Merck, on its part, has done Seven Seas tie-ups with Spelling Bee competitions and the Spider-Man franchisee to promote it with the children segment and through school activations. But is it mandatory to have celebrity endorsements? “You are replacing doctors with someone who is more popular with the consumer. It also gives you an immediate headstart – you are not seen as a fuddy-duddy, Rx kind of product, you get a little bit more consumerised in the eyes of the audience, and depending on what category you are present in, your visibility goes up. If you have the money, why not use it to break through the clutter,” asks Josi.

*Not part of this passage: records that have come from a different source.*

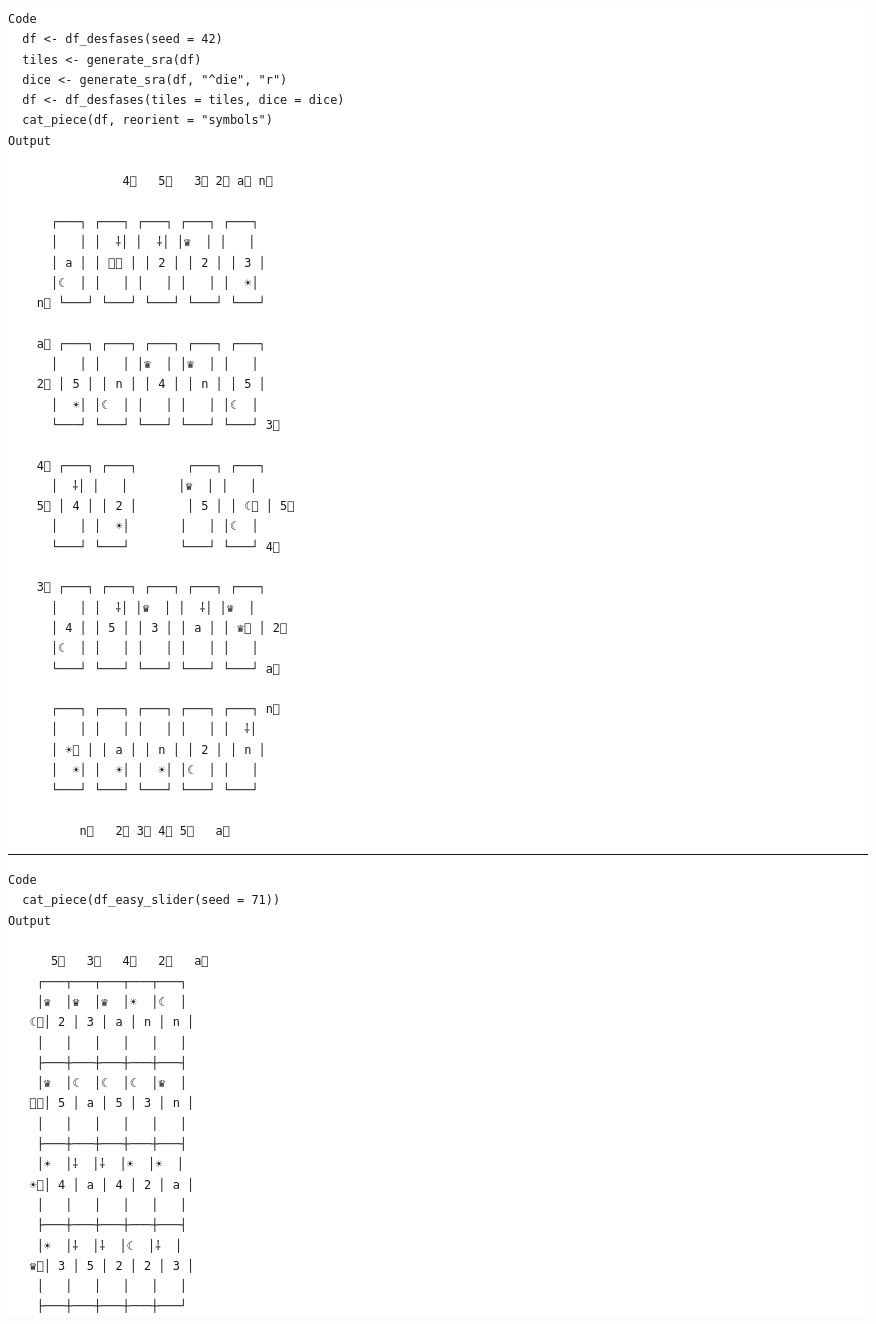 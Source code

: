 
    Code
      df <- df_desfases(seed = 42)
      tiles <- generate_sra(df)
      dice <- generate_sra(df, "^die", "r")
      df <- df_desfases(tiles = tiles, dice = dice)
      cat_piece(df, reorient = "symbols")
    Output
                                          
                    4⃞   5⃝   3⃝ 2⃝ a⃝ n⃝       
                                          
          ┌───┐ ┌───┐ ┌───┐ ┌───┐ ┌───┐   
          │   │ │  ⸸│ │  ⸸│ │♛  │ │   │   
          │ a │ │ ⸸⃟ │ │ 2 │ │ 2 │ │ 3 │   
          │☾  │ │   │ │   │ │   │ │  ☀│   
        n⃝ └───┘ └───┘ └───┘ └───┘ └───┘   
                                          
        a⃝ ┌───┐ ┌───┐ ┌───┐ ┌───┐ ┌───┐   
          │   │ │   │ │♛  │ │♛  │ │   │   
        2⃝ │ 5 │ │ n │ │ 4 │ │ n │ │ 5 │   
          │  ☀│ │☾  │ │   │ │   │ │☾  │   
          └───┘ └───┘ └───┘ └───┘ └───┘ 3⃞ 
                                          
        4⃝ ┌───┐ ┌───┐       ┌───┐ ┌───┐   
          │  ⸸│ │   │       │♛  │ │   │   
        5⃝ │ 4 │ │ 2 │       │ 5 │ │ ☾⃟ │ 5⃝ 
          │   │ │  ☀│       │   │ │☾  │   
          └───┘ └───┘       └───┘ └───┘ 4⃝ 
                                          
        3⃞ ┌───┐ ┌───┐ ┌───┐ ┌───┐ ┌───┐   
          │   │ │  ⸸│ │♛  │ │  ⸸│ │♛  │   
          │ 4 │ │ 5 │ │ 3 │ │ a │ │ ♛⃟ │ 2⃝ 
          │☾  │ │   │ │   │ │   │ │   │   
          └───┘ └───┘ └───┘ └───┘ └───┘ a⃝ 
                                          
          ┌───┐ ┌───┐ ┌───┐ ┌───┐ ┌───┐ n⃝ 
          │   │ │   │ │   │ │   │ │  ⸸│   
          │ ☀⃟ │ │ a │ │ n │ │ 2 │ │ n │   
          │  ☀│ │  ☀│ │  ☀│ │☾  │ │   │   
          └───┘ └───┘ └───┘ └───┘ └───┘   
                                          
              n⃝   2⃝ 3⃝ 4⃝ 5⃝   a⃞             
                                          
                                          

---

    Code
      cat_piece(df_easy_slider(seed = 71))
    Output
                             
          5⃝   3⃝   4⃝   2⃝   a⃝  
        ┌───┬───┬───┬───┬───┐
        │♛  │♛  │♛  │☀  │☾  │
       ☾⃟│ 2 │ 3 │ a │ n │ n │
        │   │   │   │   │   │
        ├───┼───┼───┼───┼───┤
        │♛  │☾  │☾  │☾  │♛  │
       ⸸⃟│ 5 │ a │ 5 │ 3 │ n │
        │   │   │   │   │   │
        ├───┼───┼───┼───┼───┤
        │☀  │⸸  │⸸  │☀  │☀  │
       ☀⃟│ 4 │ a │ 4 │ 2 │ a │
        │   │   │   │   │   │
        ├───┼───┼───┼───┼───┤
        │☀  │⸸  │⸸  │☾  │⸸  │
       ♛⃟│ 3 │ 5 │ 2 │ 2 │ 3 │
        │   │   │   │   │   │
        ├───┼───┼───┼───┼───┘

Sun (as Ranbaxy) had a dream run with Salman Khan as the poster boy for Revital. But, Marwah adds, “We believe that the product and the brand should always remain at the core. The celebrity should add value and never overpower the brand.” With Revital, the company created the need for health supplements – you were advised to take it if you returned tired from work. “Then, when the company achieved economies of scale and had cash, it opted for a celebrity,” says Josi.

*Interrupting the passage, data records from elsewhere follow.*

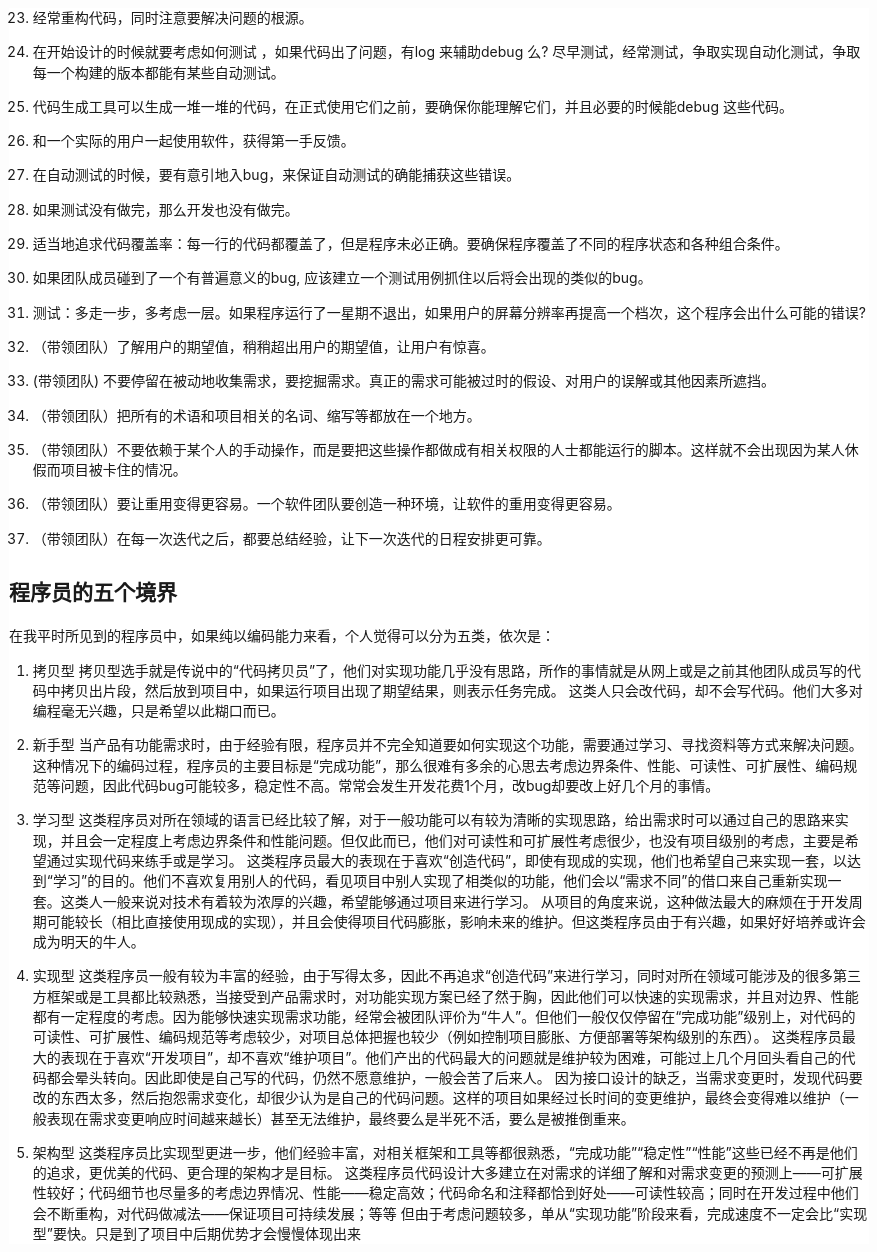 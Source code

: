 23. 经常重构代码，同时注意要解决问题的根源。

24. 在开始设计的时候就要考虑如何测试 ，如果代码出了问题，有log 来辅助debug 么? 尽早测试，经常测试，争取实现自动化测试，争取每一个构建的版本都能有某些自动测试。

25. 代码生成工具可以生成一堆一堆的代码，在正式使用它们之前，要确保你能理解它们，并且必要的时候能debug 这些代码。

26. 和一个实际的用户一起使用软件，获得第一手反馈。

27. 在自动测试的时候，要有意引地入bug，来保证自动测试的确能捕获这些错误。

28. 如果测试没有做完，那么开发也没有做完。

29. 适当地追求代码覆盖率：每一行的代码都覆盖了，但是程序未必正确。要确保程序覆盖了不同的程序状态和各种组合条件。

30. 如果团队成员碰到了一个有普遍意义的bug,  应该建立一个测试用例抓住以后将会出现的类似的bug。

31. 测试：多走一步，多考虑一层。如果程序运行了一星期不退出，如果用户的屏幕分辨率再提高一个档次，这个程序会出什么可能的错误?

32. （带领团队）了解用户的期望值，稍稍超出用户的期望值，让用户有惊喜。

33.  (带领团队) 不要停留在被动地收集需求，要挖掘需求。真正的需求可能被过时的假设、对用户的误解或其他因素所遮挡。

34. （带领团队）把所有的术语和项目相关的名词、缩写等都放在一个地方。

35. （带领团队）不要依赖于某个人的手动操作，而是要把这些操作都做成有相关权限的人士都能运行的脚本。这样就不会出现因为某人休假而项目被卡住的情况。

36. （带领团队）要让重用变得更容易。一个软件团队要创造一种环境，让软件的重用变得更容易。

37. （带领团队）在每一次迭代之后，都要总结经验，让下一次迭代的日程安排更可靠。


## 程序员的五个境界

在我平时所见到的程序员中，如果纯以编码能力来看，个人觉得可以分为五类，依次是：

1. 拷贝型
拷贝型选手就是传说中的“代码拷贝员”了，他们对实现功能几乎没有思路，所作的事情就是从网上或是之前其他团队成员写的代码中拷贝出片段，然后放到项目中，如果运行项目出现了期望结果，则表示任务完成。
这类人只会改代码，却不会写代码。他们大多对编程毫无兴趣，只是希望以此糊口而已。

2. 新手型
当产品有功能需求时，由于经验有限，程序员并不完全知道要如何实现这个功能，需要通过学习、寻找资料等方式来解决问题。
这种情况下的编码过程，程序员的主要目标是“完成功能”，那么很难有多余的心思去考虑边界条件、性能、可读性、可扩展性、编码规范等问题，因此代码bug可能较多，稳定性不高。常常会发生开发花费1个月，改bug却要改上好几个月的事情。

3. 学习型
这类程序员对所在领域的语言已经比较了解，对于一般功能可以有较为清晰的实现思路，给出需求时可以通过自己的思路来实现，并且会一定程度上考虑边界条件和性能问题。但仅此而已，他们对可读性和可扩展性考虑很少，也没有项目级别的考虑，主要是希望通过实现代码来练手或是学习。
这类程序员最大的表现在于喜欢“创造代码”，即使有现成的实现，他们也希望自己来实现一套，以达到“学习”的目的。他们不喜欢复用别人的代码，看见项目中别人实现了相类似的功能，他们会以“需求不同”的借口来自己重新实现一套。这类人一般来说对技术有着较为浓厚的兴趣，希望能够通过项目来进行学习。
从项目的角度来说，这种做法最大的麻烦在于开发周期可能较长（相比直接使用现成的实现），并且会使得项目代码膨胀，影响未来的维护。但这类程序员由于有兴趣，如果好好培养或许会成为明天的牛人。

4. 实现型
这类程序员一般有较为丰富的经验，由于写得太多，因此不再追求“创造代码”来进行学习，同时对所在领域可能涉及的很多第三方框架或是工具都比较熟悉，当接受到产品需求时，对功能实现方案已经了然于胸，因此他们可以快速的实现需求，并且对边界、性能都有一定程度的考虑。因为能够快速实现需求功能，经常会被团队评价为“牛人”。但他们一般仅仅停留在“完成功能”级别上，对代码的可读性、可扩展性、编码规范等考虑较少，对项目总体把握也较少（例如控制项目膨胀、方便部署等架构级别的东西）。
这类程序员最大的表现在于喜欢“开发项目”，却不喜欢“维护项目”。他们产出的代码最大的问题就是维护较为困难，可能过上几个月回头看自己的代码都会晕头转向。因此即使是自己写的代码，仍然不愿意维护，一般会苦了后来人。
因为接口设计的缺乏，当需求变更时，发现代码要改的东西太多，然后抱怨需求变化，却很少认为是自己的代码问题。这样的项目如果经过长时间的变更维护，最终会变得难以维护（一般表现在需求变更响应时间越来越长）甚至无法维护，最终要么是半死不活，要么是被推倒重来。

5. 架构型
这类程序员比实现型更进一步，他们经验丰富，对相关框架和工具等都很熟悉，“完成功能”“稳定性”“性能”这些已经不再是他们的追求，更优美的代码、更合理的架构才是目标。
这类程序员代码设计大多建立在对需求的详细了解和对需求变更的预测上——可扩展性较好；代码细节也尽量多的考虑边界情况、性能——稳定高效；代码命名和注释都恰到好处——可读性较高；同时在开发过程中他们会不断重构，对代码做减法——保证项目可持续发展；等等
但由于考虑问题较多，单从“实现功能”阶段来看，完成速度不一定会比“实现型”要快。只是到了项目中后期优势才会慢慢体现出来



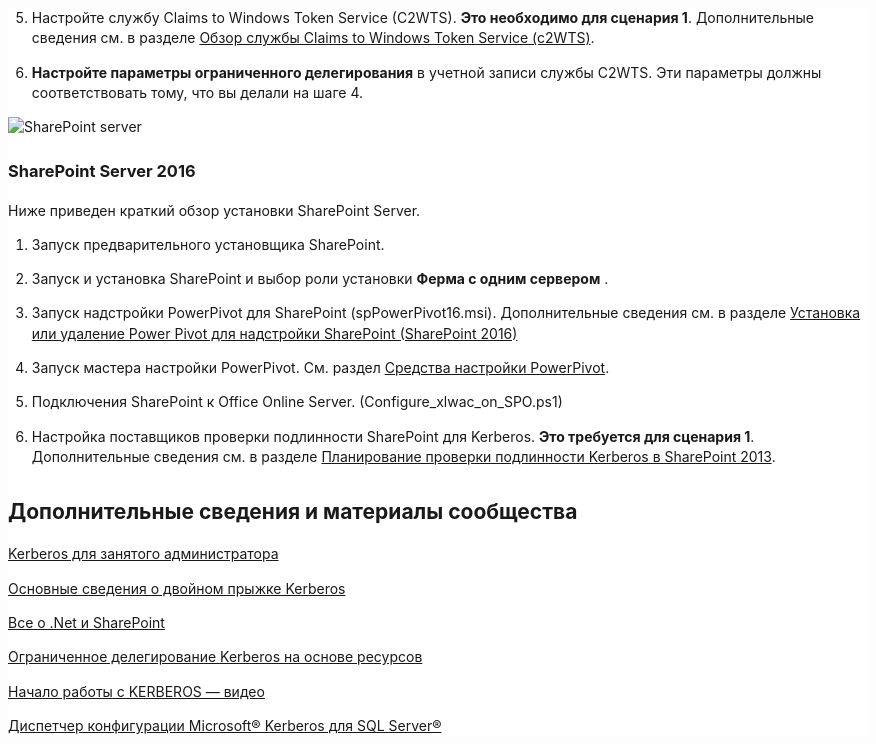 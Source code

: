 5.  Настройте службу Claims to Windows Token Service (C2WTS). **Это необходимо для сценария 1**. Дополнительные сведения см. в разделе [Обзор службы Claims to Windows Token Service (c2WTS)](https://msdn.microsoft.com/library/ee517278.aspx).  
  
6.  **Настройте параметры ограниченного делегирования** в учетной записи службы C2WTS.  Эти параметры должны соответствовать тому, что вы делали на шаге 4.  
  
 ![SharePoint server](../../../analysis-services/instances/install-windows/media/ssas-kcd-sharepointserver-icon.png "sharepoint server")  
  
### <a name="sharepoint-server-2016"></a>SharePoint Server 2016  
 Ниже приведен краткий обзор установки SharePoint Server.  
  
1.  Запуск предварительного установщика SharePoint.  
  
2.  Запуск и установка SharePoint и выбор роли установки **Ферма с одним сервером** .  
  
3.  Запуск надстройки PowerPivot для SharePoint (spPowerPivot16.msi). Дополнительные сведения см. в разделе [Установка или удаление Power Pivot для надстройки SharePoint (SharePoint 2016)](../../../analysis-services/instances/install-windows/install-or-uninstall-the-power-pivot-for-sharepoint-add-in-sharepoint-2016.md)  
  
4.  Запуск мастера настройки PowerPivot. См. раздел [Средства настройки PowerPivot](../../../analysis-services/power-pivot-sharepoint/power-pivot-configuration-tools.md).  
  
5. Подключения SharePoint к Office Online Server. (Configure_xlwac_on_SPO.ps1)
  
6.  Настройка поставщиков проверки подлинности SharePoint для Kerberos. **Это требуется для сценария 1**. Дополнительные сведения см. в разделе [Планирование проверки подлинности Kerberos в SharePoint 2013](https://technet.microsoft.com/library/ee806870.aspx).  
  
##  <a name="bkmk_moreinfo"></a> Дополнительные сведения и материалы сообщества  
 [Kerberos для занятого администратора](http://blogs.technet.com/b/askds/archive/2008/03/06/kerberos-for-the-busy-admin.aspx)  
  
 [Основные сведения о двойном прыжке Kerberos](http://blogs.technet.com/b/askds/archive/2008/06/13/understanding-kerberos-double-hop.aspx)  
  
 [Все о .Net и SharePoint](http://sbrickey.com/Tech/Blog/Post/Kerberos_Primer)  
  
 [Ограниченное делегирование Kerberos на основе ресурсов](http://blog.kloud.com.au/2013/07/11/kerberos-constrained-delegation/)  
  
 [Начало работы с KERBEROS — видео](http://blog.martinlund.it/kerberos-primer/)  
  
 [Диспетчер конфигурации Microsoft® Kerberos для SQL Server®](http://www.microsoft.com/en-us/download/details.aspx?id=39046)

To win more and more consumers, it is an imperative for companies to keep looking for unmet needs. Piramal decided to offer a solution for one such need. When at home, kids are protected from mosquitoes. But what about when they go out? So, three years ago, the Jungle Magic mosquito band was launched. “It has been a runaway success. Nothing like it existed in the market. Many players have copied us,” says Rajadnye.
The company’s recent innovation has been a tiffin box with a locked-in hand sanitiser – to open the box, kids have to use the sanitiser first. Merck has been playing around with its nasal brand to attract consumers as well. The company introduced the innovative Nasivion No Drip (which does not leave a bad aftertaste), Nasivion Moist (which moistens nasal mucosa), Nasivion Advanced (with herbal ingredients) and Nasivion Saline (for daily nasal health and hygiene) and the Nasivion Paed and Mini ranges to cater to the kid segment.
“Many companies are interested in the OTC space but the moment they spend some time here, they realise that you need to be in this space for a long time and need to keep investing in marketing. So, many opt out,” says Rajadnye about the challenging economics of the space. “Typically, ad spends for a new brand are 4-5X sales for the first three to four years,” he adds.
The sustained ad spends, low margins and initial low volumes don’t make the OTC look pretty. But the key factor driving the industry is the creation of brands that have got years of legacy of usage with consumers and doctor prescriptions. “Hence, you would need minimal expenditure to create a brand and later evolve strategies to unlock value through innovative product and marketing strategies,” says Kapil. Sun (post Ranbaxy buyout) and Zydus Cadilla are looking at increasing contribution from their OTC businesses.
But just having a long-term perspective isn’t good enough. Another piece of the puzzle is having a strong portfolio. “Having one or two OTC brands will not make sense, as you require large distribution, infrastructure and marketing capabilities,” says Rajadnye. “You also have to compete with multimedia competition and the likes of Amway, which are on a similar platform but have a different distribution channel. So, competition comes from companies that are not pharma companies,” says Handa.
Clearly, there is a long transformational path for Indian pharma companies. But, they are walking fast and have no qualms in admitting who they are learning from. “Given that we are a kind of a crossover business between pharmaceuticals and FMCG, we actually learn from both sides,” says Marwah of Sun Pharma. For now, this strategy is like having the best of both worlds.